Quick question, should be easy but I have been struggling with it.


What I am trying to do is, copy the data from Row 2 and copy it into J1, and continue down the list until there are not more records.

ie.

1 ab ab ab ab ab ab ab 
2 ba ba ba ba ba ba ba ba

Then delete the 2nd row, and continue on down.

1 ab ab ab ab ab ab ab ba ba ba ba ba ba ba ba

and continue down the list until the last record.

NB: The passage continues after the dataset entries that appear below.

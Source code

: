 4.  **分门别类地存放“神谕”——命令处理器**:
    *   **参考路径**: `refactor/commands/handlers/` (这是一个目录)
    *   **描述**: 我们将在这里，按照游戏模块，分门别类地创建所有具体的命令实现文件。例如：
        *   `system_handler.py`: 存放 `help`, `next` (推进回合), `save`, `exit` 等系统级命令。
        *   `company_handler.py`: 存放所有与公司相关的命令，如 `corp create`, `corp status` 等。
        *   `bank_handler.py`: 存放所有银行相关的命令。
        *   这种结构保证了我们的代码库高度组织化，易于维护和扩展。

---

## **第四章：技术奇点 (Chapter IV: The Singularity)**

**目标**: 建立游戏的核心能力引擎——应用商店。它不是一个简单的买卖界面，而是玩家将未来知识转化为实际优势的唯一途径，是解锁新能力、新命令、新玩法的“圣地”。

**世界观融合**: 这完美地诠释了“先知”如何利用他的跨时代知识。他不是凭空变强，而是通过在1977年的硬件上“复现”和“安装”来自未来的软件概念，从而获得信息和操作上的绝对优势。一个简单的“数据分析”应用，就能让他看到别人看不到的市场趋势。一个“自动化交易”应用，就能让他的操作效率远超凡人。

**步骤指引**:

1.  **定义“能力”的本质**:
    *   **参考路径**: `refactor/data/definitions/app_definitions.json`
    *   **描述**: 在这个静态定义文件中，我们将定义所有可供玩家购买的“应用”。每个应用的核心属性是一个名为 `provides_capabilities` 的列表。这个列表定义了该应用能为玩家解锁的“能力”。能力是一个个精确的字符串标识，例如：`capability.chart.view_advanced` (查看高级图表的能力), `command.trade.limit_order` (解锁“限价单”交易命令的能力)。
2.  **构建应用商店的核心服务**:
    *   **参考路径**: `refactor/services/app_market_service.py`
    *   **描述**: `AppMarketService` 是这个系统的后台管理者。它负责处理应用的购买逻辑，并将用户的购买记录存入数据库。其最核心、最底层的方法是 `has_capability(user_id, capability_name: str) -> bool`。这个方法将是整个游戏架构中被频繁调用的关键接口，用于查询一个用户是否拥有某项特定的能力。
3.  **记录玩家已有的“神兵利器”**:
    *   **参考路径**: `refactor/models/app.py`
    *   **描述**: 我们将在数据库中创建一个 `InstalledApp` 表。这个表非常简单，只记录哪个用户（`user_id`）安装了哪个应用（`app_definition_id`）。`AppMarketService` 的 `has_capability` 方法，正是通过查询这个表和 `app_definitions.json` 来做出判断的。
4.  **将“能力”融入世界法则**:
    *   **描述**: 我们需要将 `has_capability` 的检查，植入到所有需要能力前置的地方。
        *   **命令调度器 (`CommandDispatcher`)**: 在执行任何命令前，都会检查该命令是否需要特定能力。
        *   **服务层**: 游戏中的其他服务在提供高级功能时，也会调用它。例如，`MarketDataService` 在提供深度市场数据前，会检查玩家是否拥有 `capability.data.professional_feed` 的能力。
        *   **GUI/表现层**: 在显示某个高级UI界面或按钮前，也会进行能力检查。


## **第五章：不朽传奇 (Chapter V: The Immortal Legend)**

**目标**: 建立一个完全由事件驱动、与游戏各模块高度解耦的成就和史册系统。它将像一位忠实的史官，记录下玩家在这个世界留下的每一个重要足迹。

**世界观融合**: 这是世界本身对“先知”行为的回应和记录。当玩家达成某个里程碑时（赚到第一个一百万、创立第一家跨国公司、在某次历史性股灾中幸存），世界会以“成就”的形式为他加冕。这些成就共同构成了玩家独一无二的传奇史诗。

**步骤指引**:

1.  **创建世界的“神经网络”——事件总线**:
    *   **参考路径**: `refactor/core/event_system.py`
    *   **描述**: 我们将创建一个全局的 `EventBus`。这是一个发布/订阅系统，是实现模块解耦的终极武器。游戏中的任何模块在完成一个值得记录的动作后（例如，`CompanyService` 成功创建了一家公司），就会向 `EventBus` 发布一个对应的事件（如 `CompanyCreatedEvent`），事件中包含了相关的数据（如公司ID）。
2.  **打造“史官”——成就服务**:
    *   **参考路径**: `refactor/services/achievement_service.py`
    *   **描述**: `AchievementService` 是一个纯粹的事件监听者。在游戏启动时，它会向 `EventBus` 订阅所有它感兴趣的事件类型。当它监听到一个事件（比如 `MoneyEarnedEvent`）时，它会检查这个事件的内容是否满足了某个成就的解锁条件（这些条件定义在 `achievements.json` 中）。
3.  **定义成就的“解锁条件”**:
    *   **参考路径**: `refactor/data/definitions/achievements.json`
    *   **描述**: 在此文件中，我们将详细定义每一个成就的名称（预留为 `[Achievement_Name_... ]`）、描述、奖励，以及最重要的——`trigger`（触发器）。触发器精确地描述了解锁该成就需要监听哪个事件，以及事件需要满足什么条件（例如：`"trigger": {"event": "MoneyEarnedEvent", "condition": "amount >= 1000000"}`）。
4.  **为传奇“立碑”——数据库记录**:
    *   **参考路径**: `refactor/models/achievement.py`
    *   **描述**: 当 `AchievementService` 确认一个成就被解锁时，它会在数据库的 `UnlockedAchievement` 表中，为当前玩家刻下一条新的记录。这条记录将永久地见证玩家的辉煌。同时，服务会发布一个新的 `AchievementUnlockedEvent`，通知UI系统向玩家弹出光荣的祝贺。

I have attached a sample sheet.

Please help!


----------



## bomb #21 (Jul 1, 2005)

Hi ma'am. Err, which data from row 2?


----------



## Dreambringer (Jan 19, 2005)

All the data in every other row, needs to be put into the previous row.
1.
2.
3.
4.
5.
6.
would be...

1.2.
3.4.
5.6.

sorry I really do not know whot to expalin it


----------



## bomb #21 (Jul 1, 2005)

So you want A2 & across to go to J1, A4 & across to go to J3, etc.?

*NB: save your work first.*

With A1:A12 selected,

For Each Cell In Selection
If InStr(Cell, "Master - ") <> 0 Then
Cell.Resize(1, 58).Copy Cell.Offset(-1, 9)
Cell.EntireRow.ClearContents
End If
Next Cell

(perhaps)


----------



## Dreambringer (Jan 19, 2005)

Thanx! But I think I got it.. 

Maybe you can clean it up...


```
Option Explicit

Sub MrClean()
Dim row1 As Variant
Dim row2 As Variant
Dim cell1 As Variant
Dim cell2 As Variant
Dim cell3 As Variant

cell1 = "J1"
cell2 = "A2"
cell3 = "BP2"

row1 = 1
row2 = 2

Do Until Range(cell2).Value = ""
    cell1 = "J" & row1
    cell2 = "A" & row2
    cell3 = "BP" & row2
    
    Range(cell2, cell3).Copy
    Range(cell1).PasteSpecial
    Range(cell2, cell3).Delete
    
    row1 = row1 + 1
    row2 = row2 + 1

Loop

End Sub
```
Let me know what you think.


----------